==== MATERIAL SUPPLIED ====

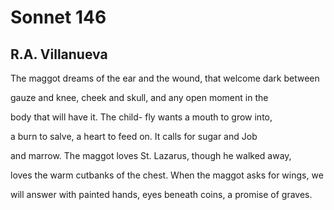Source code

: # Sonnet 146
## R.A. Villanueva
The maggot dreams of the ear and
the wound, that welcome dark between

gauze and knee, cheek and skull, and
any open moment in the

body that will have it. The child-
fly wants a mouth to grow into,

a burn to salve, a heart to feed
on. It calls for sugar and Job

and marrow. The maggot loves St.
Lazarus, though he walked away,

loves the warm cutbanks of the chest.
When the maggot asks for wings, we

will answer with painted hands, eyes
beneath coins, a promise of graves.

====

### WORK TO BE COMPLETED
Check each line above for the word "loves", and copy the lines where it appears.

### SOLUTION TO THE PROBLEM
and marrow. The maggot loves St.
loves the warm cutbanks of the chest.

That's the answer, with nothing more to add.